In the field of sustainability today, we have many grass-roots sustainable development programmes making an impact. For example, remotely sensing forest risk, community landscape stewardship, technology for safer workplaces, energy efficiency, design-for-environment, agricultural labour standards, social mobility projects and more.
Yet, in business, many ‘sustainability’ approaches are not working as intended, with a particular focus on disclosure frameworks and standards. The goal of ‘sustainability in business’ is to try alternative ways of operating to resolve serious negative impacts, prevent further damage, and foster new ways of thinking, governing, assessing risk and reporting, while using core principles and respected, international, multi-stakeholder frameworks.
What has emerged is something of a ‘sustainability industrial complex’, involving a proliferation of eco-labels (460 at last count), certification systems, codes, platforms, standards, reporting frameworks (some 125) and guidelines.
These include the hotly debated European sustainability reporting and disclosure regulations.
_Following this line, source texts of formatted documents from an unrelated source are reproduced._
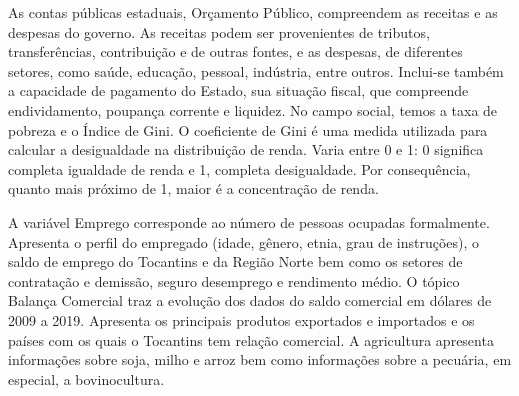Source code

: \begin{center}
{		\par As contas públicas estaduais, Orçamento Público, compreendem as receitas e as despesas do governo. As receitas podem ser provenientes de tributos, transferências, contribuição e de outras fontes, e as despesas, de diferentes setores, como saúde, educação, pessoal, indústria, entre outros. Inclui-se também a capacidade de pagamento do Estado, sua situação fiscal, que compreende endividamento, poupança corrente e liquidez. No campo social, temos a taxa de pobreza e o Índice de Gini. O coeficiente de Gini é uma medida utilizada para calcular a desigualdade na distribuição de renda. Varia entre 0 e 1:   0 significa completa igualdade de renda e 1, completa desigualdade. Por consequência, quanto mais próximo de 1, maior é a concentração de renda.
		\par A variável Emprego corresponde ao número de pessoas ocupadas formalmente. Apresenta o perfil do empregado (idade, gênero, etnia, grau de instruções), o saldo de emprego do Tocantins e da Região Norte bem como os setores de contratação e demissão, seguro desemprego e rendimento médio.
		O tópico Balança Comercial traz a evolução dos dados do saldo comercial em dólares de 2009 a 2019. Apresenta os principais produtos exportados e importados e os países    com os quais    o Tocantins tem relação comercial. A agricultura apresenta informações sobre soja, milho e arroz bem como informações sobre a pecuária, em especial, a bovinocultura.
	}
\end{center}
\thispagestyle{empty}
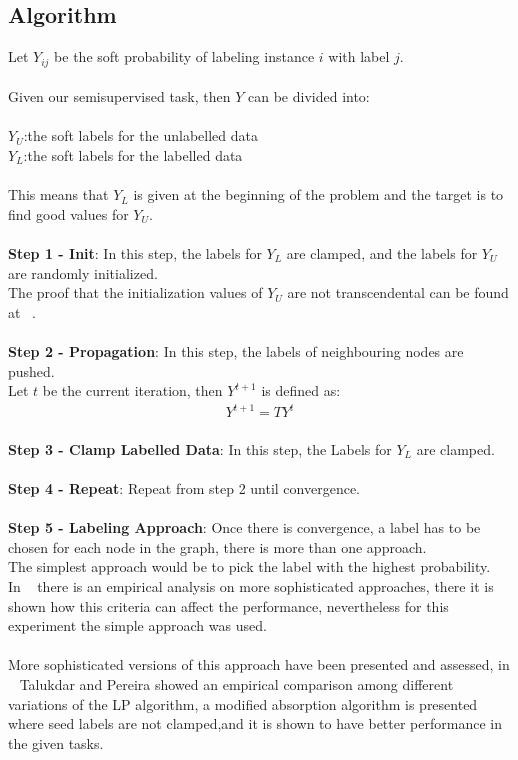 \documentclass[4pt,a4paper,twocolumn]{article}
\begin{document}
\subsection{Algorithm}
Let $Y_{ij}$ be the soft probability of labeling instance $i$ with label $j$.\\
\\
Given our semisupervised task, then $Y$ can be divided into:\\
\\
$Y_{U}$:the soft labels for the unlabelled data\\
$Y_{L}$:the soft labels for the labelled data\\
\\
This means that $Y_{L}$ is given at the beginning of the problem
and the target is to find good values for $Y_{U}$.\\
\\
\textbf{Step 1 - Init}: In this step, the labels for $Y_{L}$ are clamped, and the labels for $Y_{U}$ are randomly initialized.\\
The proof that the initialization values of $Y_{U}$ are not transcendental can be found at ~\cite{Zhu:2005:SLG:1104523}.\\
\\
\textbf{Step 2 - Propagation}: In this step, the labels of neighbouring nodes are pushed.\\
Let $t$ be the current iteration, then $Y^{t+1}$ is defined as:
\begin{align}
Y^{t+1} = T Y^{t}
\end{align}
\\
\textbf{Step 3 - Clamp Labelled Data}: In this step, the Labels for $Y_{L}$ are clamped.\\
\\
\textbf{Step 4 - Repeat}: Repeat from step 2 until convergence.\\
\\
\textbf{Step 5 - Labeling Approach}: Once there is convergence, a label has to be chosen for each node in the graph, there is more than one approach.\\
The simplest approach would be to pick the label with the highest probability. \\
In ~\cite{Zhu:2005:SLG:1104523} there is an empirical analysis on more sophisticated approaches, there it is shown how this criteria can affect the performance, nevertheless for this experiment the simple approach was used.\\
\\
More sophisticated versions of this approach have been presented and assessed, in ~\cite{Talukdar:2010:EGS:1858681.1858830} Talukdar and Pereira showed an empirical comparison among different variations of the LP algorithm, a modified absorption algorithm is presented where seed labels are not clamped,and it is shown to have better performance in the given tasks.
\end{document}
The noble intention of all of these is to enable comparable, decision-useful information for investors and others so that capital flows to certain projects and programmes.
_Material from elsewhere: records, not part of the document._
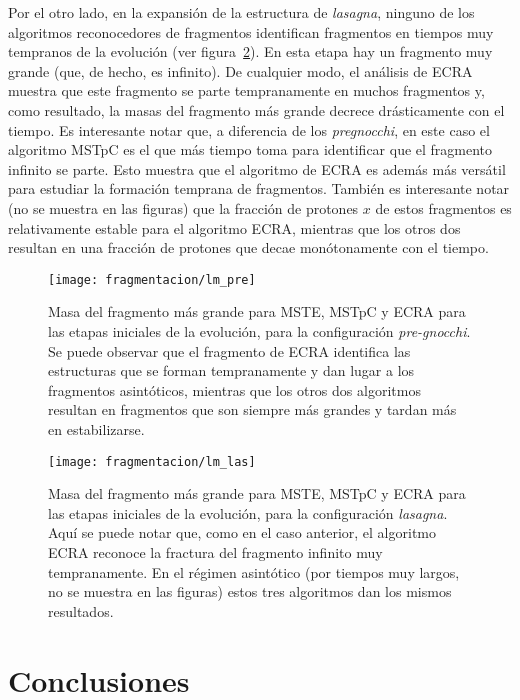 Por el otro lado, en la expansión de la estructura de \emph{lasagna}, ninguno de los algoritmos reconocedores de fragmentos identifican fragmentos en tiempos muy tempranos de la evolución (ver figura~\ref{fig:lm_las}).
En esta etapa hay un fragmento muy grande (que, de hecho, es infinito).
De cualquier modo, el análisis de ECRA muestra que este fragmento se parte tempranamente en muchos fragmentos y, como resultado, la masas del fragmento más grande decrece drásticamente con el tiempo.
Es interesante notar que, a diferencia de los \emph{pregnocchi}, en este caso el algoritmo MSTpC es el que más tiempo toma para identificar que el fragmento infinito se parte.
Esto muestra que el algoritmo de ECRA es además más versátil para estudiar la formación temprana de fragmentos.
También es interesante notar (no se muestra en las figuras) que la fracción de protones $x$ de estos fragmentos es relativamente estable para el algoritmo ECRA, mientras que los otros dos resultan en una fracción de protones que decae monótonamente con el tiempo.

\begin{figure}[H]  \centering
  \texttt{[image: fragmentacion/lm\_pre]}
  \caption{Masa del fragmento más grande para MSTE, MSTpC y ECRA para las etapas iniciales de la evolución, para la configuración \emph{pre-gnocchi}.
    Se puede observar que el fragmento de ECRA identifica las estructuras que se forman tempranamente y dan lugar a los fragmentos asintóticos, mientras que los otros dos algoritmos resultan en fragmentos que son siempre más grandes y tardan más en estabilizarse.}
\label{fig:lm_pre}
\end{figure}

\begin{figure}[H]  \centering
  \texttt{[image: fragmentacion/lm\_las]}
  \caption{Masa del fragmento más grande para MSTE, MSTpC y ECRA para las etapas iniciales de la evolución, para la configuración \emph{lasagna}.
    Aquí se puede notar que, como en el caso anterior, el algoritmo ECRA reconoce la fractura del fragmento infinito muy tempranamente.
    En el régimen asintótico (por tiempos muy largos, no se muestra en las figuras) estos tres algoritmos dan los mismos resultados.}
\label{fig:lm_las}
\end{figure}


\section{Conclusiones}


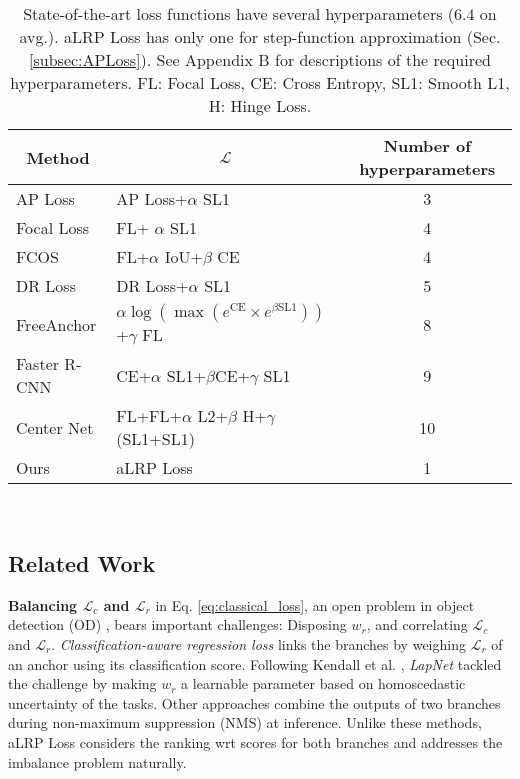 \documentclass{article}
\newcommand{\cellcenter}[1]{\multicolumn{1}{|c|}{#1}}
\begin{document}
\begin{table}[t]
\centering
    \caption{State-of-the-art loss functions have several hyperparameters ($6.4$ on avg.). aLRP Loss has only one for step-function approximation (Sec. \ref{subsec:APLoss}). See Appendix B for descriptions of the required hyperparameters. FL: Focal Loss, CE: Cross Entropy, SL1: Smooth L1, H: Hinge Loss. }
    \label{tab:Hyperparameters}
    \begin{tabular}{|l|l|c|}\hline
         \cellcenter{Method}& \cellcenter{$\mathcal{L}$} & Number of hyperparameters \\ \hline \hline
        AP Loss \cite{APLoss}&AP Loss+$\alpha$ SL1&3 \\ \hline
        Focal Loss \cite{FocalLoss}&FL+ $\alpha$ SL1&4\\ \hline
        FCOS \cite{FCOS}&FL+$\alpha$ IoU+$\beta$ CE&4\\  \hline
        DR Loss \cite{DRLoss}&DR Loss+$\alpha$ SL1&5\\ \hline
        FreeAnchor \cite{FreeAnchor}& $\alpha \log(\max( e^\text{CE} \times e^{\beta \text{SL1}}))$+$\gamma$ FL&8\\\hline
        Faster R-CNN \cite{FasterRCNN}&CE+$\alpha$ SL1+$\beta$CE+$\gamma$ SL1&9\\ \hline
        Center Net \cite{CenterNet}&FL+FL+$\alpha$ L2+$\beta$ H+$\gamma$ (SL1+SL1)&10\\ \hline \hline
        Ours&aLRP Loss&1 \\ \hline
    \end{tabular}\\
\end{table}



%
 \subsection{Related Work}
\label{sec:RelatedWork}
\textbf{Balancing $\mathcal{L}_c$ and $\mathcal{L}_r$} in Eq. \eqref{eq:classical_loss}, an open problem in object detection (OD) \cite{Review}, bears important challenges: Disposing $w_r$, and correlating $\mathcal{L}_c$ and $\mathcal{L}_r$. \textit{Classification-aware regression loss} \cite{PrimeSample} links the branches by weighing $\mathcal{L}_r$ of an anchor using its classification score. Following Kendall et al. \cite{WrLearningviaUncertainty}, \textit{LapNet} \cite{LapNet} tackled the challenge by making $w_r$ a learnable parameter based on homoscedastic uncertainty of the tasks. Other approaches \cite{IoUNet,BoundedIoU} combine the outputs of two branches during non-maximum suppression (NMS) at inference. Unlike these methods, aLRP Loss considers the ranking wrt scores for both branches and  addresses the imbalance problem naturally.
\end{document}
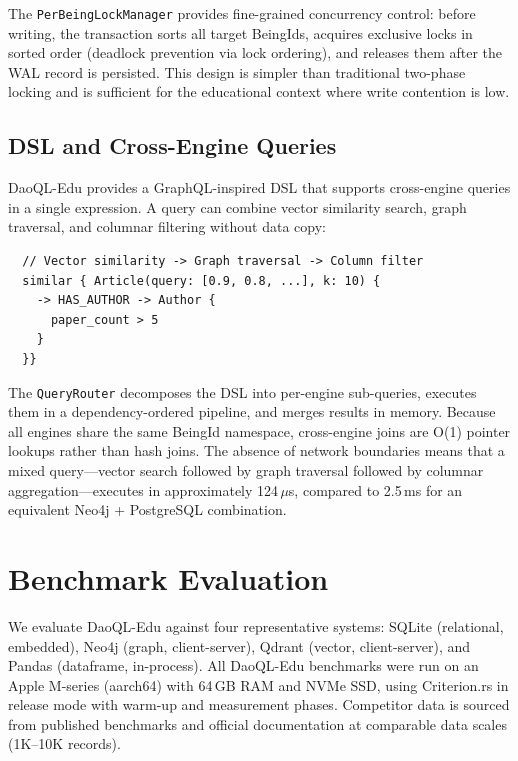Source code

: \documentclass[11pt,a4paper]{article}
\begin{document}
The \texttt{PerBeingLockManager} provides fine-grained concurrency control:
before writing, the transaction sorts all target BeingIds, acquires
exclusive locks in sorted order (deadlock prevention via lock ordering), and
releases them after the WAL record is persisted. This design is simpler
than traditional two-phase locking and is sufficient for the educational
context where write contention is low.

\subsection{DSL and Cross-Engine Queries}

DaoQL-Edu provides a GraphQL-inspired DSL that supports cross-engine queries
in a single expression. A query can combine vector similarity search, graph
traversal, and columnar filtering without data copy:

\begin{verbatim}
  // Vector similarity -> Graph traversal -> Column filter
  similar { Article(query: [0.9, 0.8, ...], k: 10) {
    -> HAS_AUTHOR -> Author {
      paper_count > 5
    }
  }}
\end{verbatim}

The \texttt{QueryRouter} decomposes the DSL into per-engine sub-queries,
executes them in a dependency-ordered pipeline, and merges results in
memory. Because all engines share the same BeingId namespace, cross-engine
joins are O(1) pointer lookups rather than hash joins. The absence of
network boundaries means that a mixed query---vector search followed by
graph traversal followed by columnar aggregation---executes in approximately
124\,$\mu$s, compared to 2.5\,ms for an equivalent Neo4j + PostgreSQL
combination.

\section{Benchmark Evaluation}

We evaluate DaoQL-Edu against four representative systems: SQLite
(relational, embedded), Neo4j (graph, client-server), Qdrant (vector,
client-server), and Pandas (dataframe, in-process). All DaoQL-Edu benchmarks
were run on an Apple M-series (aarch64) with 64\,GB RAM and NVMe SSD, using
Criterion.rs in release mode with warm-up and measurement phases. Competitor
data is sourced from published benchmarks and official documentation at
comparable data scales (1K--10K records).
\end{document}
But the goals of ‘sustainability in business’ and the ‘sustainability industrial complex’ appear to be misaligned. One swamps the other, creating frustration and excessive cost. Further, corporations and their advisers seem to be boxing themselves into a certain way of thinking, like being trapped in Plato’s Cave. Well, is it time to step outside it all and reassess?
Perhaps boards should apply a more ruthless, risk-based approach to setting priority topics in a strategy. Should they separate ESG (compliance/finance/customer procurement criteria) from the business strategy of sustainability? Another idea is to expand the worldview beyond tick-box approaches and a laundry lists of topics.
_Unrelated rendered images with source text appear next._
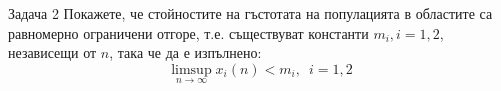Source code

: \begin{frame}[t]{Задача 2}
Покажете, че стойностите на гъстотата на популацията в областите са равномерно ограничени отгоре, т.е. съществуват константи $m_{i}, i = 1, 2$, независещи
от $n$, така че да е изпълнено:
\[
\limsup\limits_{n \to \infty}x_{i}(n)<m_{i}, \enspace i=1,2
\]
\end{frame}

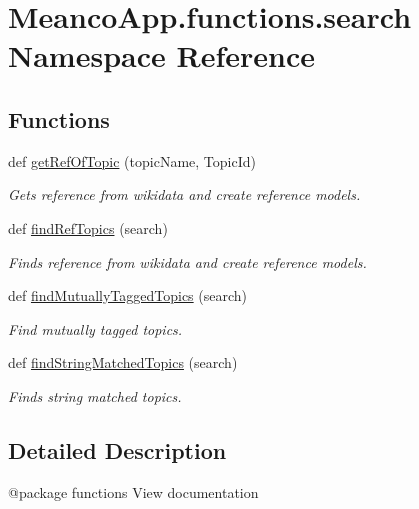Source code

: \hypertarget{namespace_meanco_app_1_1functions_1_1search}{}\section{Meanco\+App.\+functions.\+search Namespace Reference}
\label{namespace_meanco_app_1_1functions_1_1search}
\subsection*{Functions}
\begin{DoxyCompactItemize}
\item 
def \hyperlink{namespace_meanco_app_1_1functions_1_1search_a765863e89806bb8fd938f85d8f6db67a}{get\+Ref\+Of\+Topic} (topic\+Name, Topic\+Id)
\begin{DoxyCompactList}\small\item\em Gets reference from wikidata and create reference models. \end{DoxyCompactList}\item 
def \hyperlink{namespace_meanco_app_1_1functions_1_1search_ad033c051ea9ae6c4a1256ada1392ad18}{find\+Ref\+Topics} (search)
\begin{DoxyCompactList}\small\item\em Finds reference from wikidata and create reference models. \end{DoxyCompactList}\item 
def \hyperlink{namespace_meanco_app_1_1functions_1_1search_a586e968398f8f8a93016191459cacd60}{find\+Mutually\+Tagged\+Topics} (search)
\begin{DoxyCompactList}\small\item\em Find mutually tagged topics. \end{DoxyCompactList}\item 
def \hyperlink{namespace_meanco_app_1_1functions_1_1search_abe184d83dc97bdf6971f35c813cd2384}{find\+String\+Matched\+Topics} (search)
\begin{DoxyCompactList}\small\item\em Finds string matched topics. \end{DoxyCompactList}\end{DoxyCompactItemize}


\subsection{Detailed Description}
\begin{DoxyVerb}@package functions
View documentation\end{DoxyVerb}
 

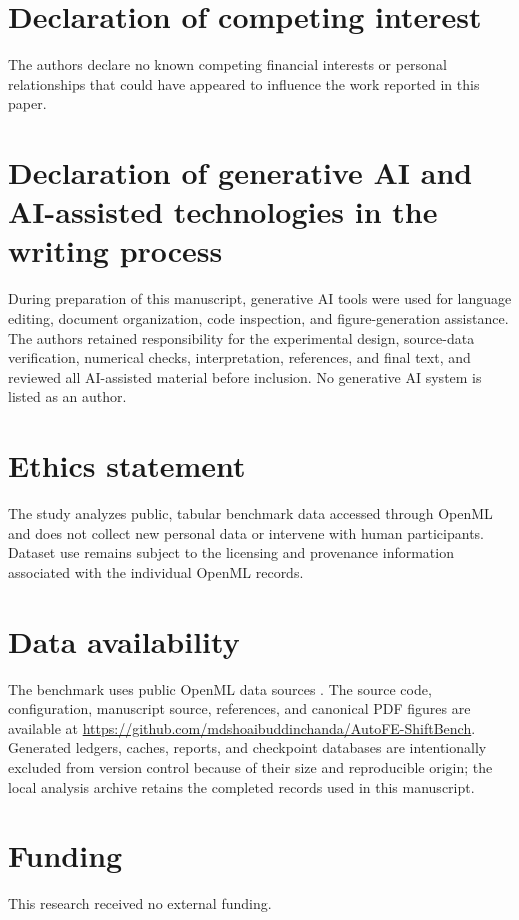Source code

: \documentclass[preprint,12pt]{elsarticle}
\begin{document}
\section*{Declaration of competing interest}
The authors declare no known competing financial interests or personal relationships that could have appeared to influence the work reported in this paper.

\section*{Declaration of generative AI and AI-assisted technologies in the writing process}
During preparation of this manuscript, generative AI tools were used for language editing, document organization, code inspection, and figure-generation assistance.  The authors retained responsibility for the experimental design, source-data verification, numerical checks, interpretation, references, and final text, and reviewed all AI-assisted material before inclusion.  No generative AI system is listed as an author.

\section*{Ethics statement}
The study analyzes public, tabular benchmark data accessed through OpenML and does not collect new personal data or intervene with human participants.  Dataset use remains subject to the licensing and provenance information associated with the individual OpenML records.

\section*{Data availability}
The benchmark uses public OpenML data sources \citep{vanschoren2013}.  The source code, configuration, manuscript source, references, and canonical PDF figures are available at \url{https://github.com/mdshoaibuddinchanda/AutoFE-ShiftBench}.  Generated ledgers, caches, reports, and checkpoint databases are intentionally excluded from version control because of their size and reproducible origin; the local analysis archive retains the completed records used in this manuscript.

\section*{Funding}
This research received no external funding.



\end{document}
Boards and executives could: ask themselves how to apply core principles more ruthlessly, while remaining compliant; to check they are not captured by some dogmatic way of thinking; ask if they are applying critical or even disruptive approaches to business strategy, or merely ticking boxes.
Sustainability trade-offs
The concept of sustainable development has three legs, like a stool: environmental, social and economic. Crucially, they are interconnected—go big on one, and there will likely be trade-offs in the others. Commentators argue that ‘net zero’ policies, or unconscious bias training, are examples with trade-offs. Any function in a business can—and sometimes must—embrace the concept, particularly in a 24-hour digitised world in which companies can be instantly called to account for externalities relating to any of the ‘legs’ (for example, pollution, child labour, deforestation).
The complexity and interconnectedness create waves of uncertainty. Generally, company boards are pretty good at addressing uncertainties such as market volatility, geopolitics, digitisation, cybersecurity, artificial intelligence and weather variability.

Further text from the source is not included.